*** Opening Material for this task ***

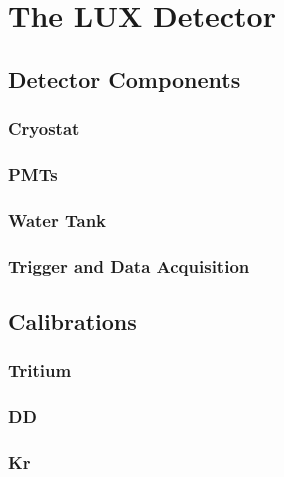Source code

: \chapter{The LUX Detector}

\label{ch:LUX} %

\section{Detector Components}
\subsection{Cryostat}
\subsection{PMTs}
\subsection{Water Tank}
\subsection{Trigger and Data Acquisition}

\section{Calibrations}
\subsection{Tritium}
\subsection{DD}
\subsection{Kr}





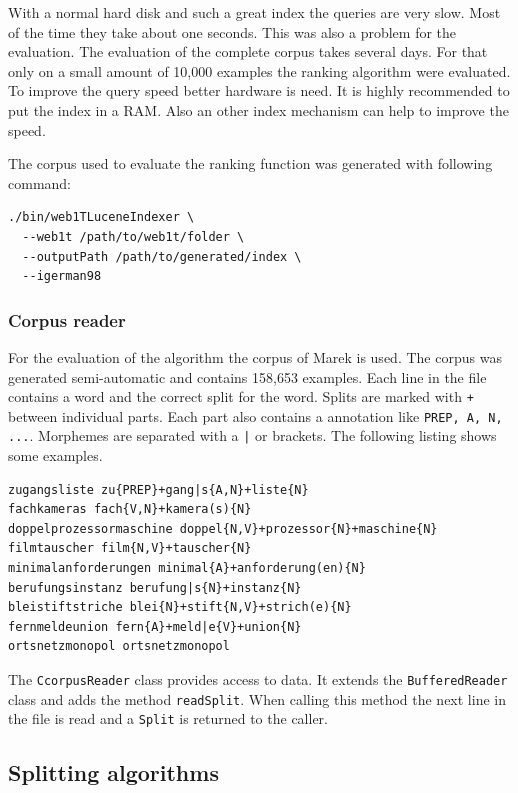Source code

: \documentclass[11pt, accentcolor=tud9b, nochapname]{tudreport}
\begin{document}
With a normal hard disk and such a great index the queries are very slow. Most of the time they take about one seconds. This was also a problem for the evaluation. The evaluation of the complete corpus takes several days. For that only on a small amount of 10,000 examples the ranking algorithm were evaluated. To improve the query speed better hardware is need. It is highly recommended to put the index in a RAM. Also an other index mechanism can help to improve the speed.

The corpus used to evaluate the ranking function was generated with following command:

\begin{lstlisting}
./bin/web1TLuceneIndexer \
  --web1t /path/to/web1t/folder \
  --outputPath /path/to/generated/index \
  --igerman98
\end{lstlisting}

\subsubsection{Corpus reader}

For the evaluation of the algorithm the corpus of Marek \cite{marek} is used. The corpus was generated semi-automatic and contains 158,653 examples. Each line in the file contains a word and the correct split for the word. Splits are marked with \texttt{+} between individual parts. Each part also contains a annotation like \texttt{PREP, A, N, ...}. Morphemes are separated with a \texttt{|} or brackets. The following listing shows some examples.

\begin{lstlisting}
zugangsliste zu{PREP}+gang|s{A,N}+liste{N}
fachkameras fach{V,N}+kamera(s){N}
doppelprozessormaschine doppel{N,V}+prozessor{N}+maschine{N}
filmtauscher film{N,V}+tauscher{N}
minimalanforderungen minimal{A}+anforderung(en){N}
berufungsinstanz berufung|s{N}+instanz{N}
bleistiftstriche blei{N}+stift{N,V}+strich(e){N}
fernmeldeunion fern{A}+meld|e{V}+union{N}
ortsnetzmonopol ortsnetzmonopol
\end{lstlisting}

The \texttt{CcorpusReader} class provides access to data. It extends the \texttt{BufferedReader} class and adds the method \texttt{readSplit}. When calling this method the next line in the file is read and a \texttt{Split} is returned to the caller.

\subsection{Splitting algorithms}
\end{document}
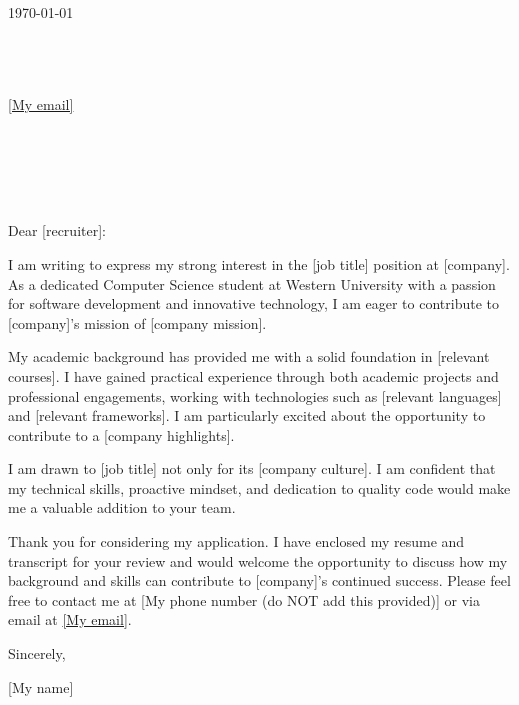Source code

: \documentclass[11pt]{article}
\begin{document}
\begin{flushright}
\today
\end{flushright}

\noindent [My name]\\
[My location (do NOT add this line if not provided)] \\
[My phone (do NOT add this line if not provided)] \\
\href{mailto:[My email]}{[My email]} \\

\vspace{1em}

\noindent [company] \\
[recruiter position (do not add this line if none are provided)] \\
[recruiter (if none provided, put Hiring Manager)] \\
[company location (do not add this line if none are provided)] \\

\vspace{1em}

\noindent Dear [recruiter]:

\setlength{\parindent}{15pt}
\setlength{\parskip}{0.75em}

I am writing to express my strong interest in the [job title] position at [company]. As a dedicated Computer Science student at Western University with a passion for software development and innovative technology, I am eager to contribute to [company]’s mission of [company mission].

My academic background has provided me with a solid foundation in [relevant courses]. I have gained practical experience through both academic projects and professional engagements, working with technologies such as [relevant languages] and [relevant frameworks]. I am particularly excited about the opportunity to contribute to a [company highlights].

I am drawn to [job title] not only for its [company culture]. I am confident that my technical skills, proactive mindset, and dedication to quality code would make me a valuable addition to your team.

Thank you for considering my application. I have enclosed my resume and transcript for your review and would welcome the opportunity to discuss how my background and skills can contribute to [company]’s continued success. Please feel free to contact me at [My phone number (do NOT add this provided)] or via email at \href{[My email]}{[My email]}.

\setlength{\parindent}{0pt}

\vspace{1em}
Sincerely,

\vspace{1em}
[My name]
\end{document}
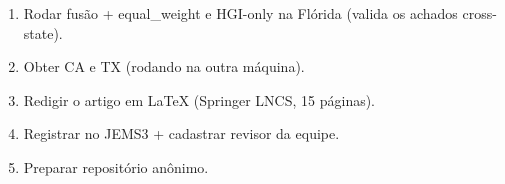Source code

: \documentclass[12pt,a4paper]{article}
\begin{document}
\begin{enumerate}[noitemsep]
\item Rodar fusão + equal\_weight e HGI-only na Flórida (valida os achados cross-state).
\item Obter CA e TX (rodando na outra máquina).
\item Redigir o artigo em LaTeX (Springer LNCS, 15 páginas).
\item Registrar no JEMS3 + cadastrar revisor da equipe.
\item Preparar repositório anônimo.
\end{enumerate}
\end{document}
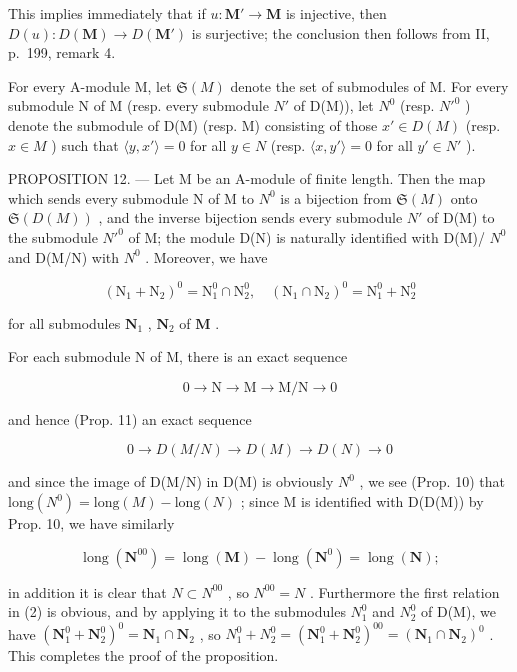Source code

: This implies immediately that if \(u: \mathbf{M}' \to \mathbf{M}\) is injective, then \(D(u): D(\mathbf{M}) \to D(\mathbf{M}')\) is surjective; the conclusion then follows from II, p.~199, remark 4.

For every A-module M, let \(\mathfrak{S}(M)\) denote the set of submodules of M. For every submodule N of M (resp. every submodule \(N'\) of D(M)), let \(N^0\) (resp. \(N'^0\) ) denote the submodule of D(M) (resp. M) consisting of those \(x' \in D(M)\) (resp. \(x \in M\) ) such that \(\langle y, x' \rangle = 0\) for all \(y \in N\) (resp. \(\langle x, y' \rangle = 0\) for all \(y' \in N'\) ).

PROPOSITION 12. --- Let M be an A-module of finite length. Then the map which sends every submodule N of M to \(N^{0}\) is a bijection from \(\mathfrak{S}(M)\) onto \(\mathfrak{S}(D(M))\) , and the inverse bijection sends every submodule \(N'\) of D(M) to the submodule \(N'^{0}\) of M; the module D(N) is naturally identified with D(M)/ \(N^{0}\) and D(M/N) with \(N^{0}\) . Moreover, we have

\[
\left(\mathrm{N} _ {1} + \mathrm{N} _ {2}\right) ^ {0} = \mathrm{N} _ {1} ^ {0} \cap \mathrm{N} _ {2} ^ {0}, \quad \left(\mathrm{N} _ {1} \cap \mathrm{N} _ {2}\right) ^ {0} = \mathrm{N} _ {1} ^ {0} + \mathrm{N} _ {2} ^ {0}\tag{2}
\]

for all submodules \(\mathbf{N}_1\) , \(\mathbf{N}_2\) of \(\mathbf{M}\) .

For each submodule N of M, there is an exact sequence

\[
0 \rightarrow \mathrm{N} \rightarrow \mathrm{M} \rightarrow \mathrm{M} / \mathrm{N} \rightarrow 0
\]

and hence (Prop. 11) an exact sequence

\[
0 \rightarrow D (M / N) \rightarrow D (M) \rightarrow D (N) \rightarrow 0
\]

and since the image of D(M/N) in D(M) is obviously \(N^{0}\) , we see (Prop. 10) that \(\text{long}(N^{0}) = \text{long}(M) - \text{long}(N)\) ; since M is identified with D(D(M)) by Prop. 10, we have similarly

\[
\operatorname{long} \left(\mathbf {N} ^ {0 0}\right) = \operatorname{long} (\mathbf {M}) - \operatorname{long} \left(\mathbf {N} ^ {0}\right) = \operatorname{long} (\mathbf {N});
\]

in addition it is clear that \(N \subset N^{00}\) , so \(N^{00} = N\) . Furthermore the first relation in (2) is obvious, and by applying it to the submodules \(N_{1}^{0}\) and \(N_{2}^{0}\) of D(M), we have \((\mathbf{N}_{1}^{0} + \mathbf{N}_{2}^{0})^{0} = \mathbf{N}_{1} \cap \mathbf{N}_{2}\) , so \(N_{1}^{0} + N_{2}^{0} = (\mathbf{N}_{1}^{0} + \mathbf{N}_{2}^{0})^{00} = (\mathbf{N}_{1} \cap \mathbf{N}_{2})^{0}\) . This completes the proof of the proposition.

*** Closing Material for this task ***

§ Exercise details
Looking back at the data above, tally each line that includes the word "path", then answer with the total alone.

§ Response to this task
2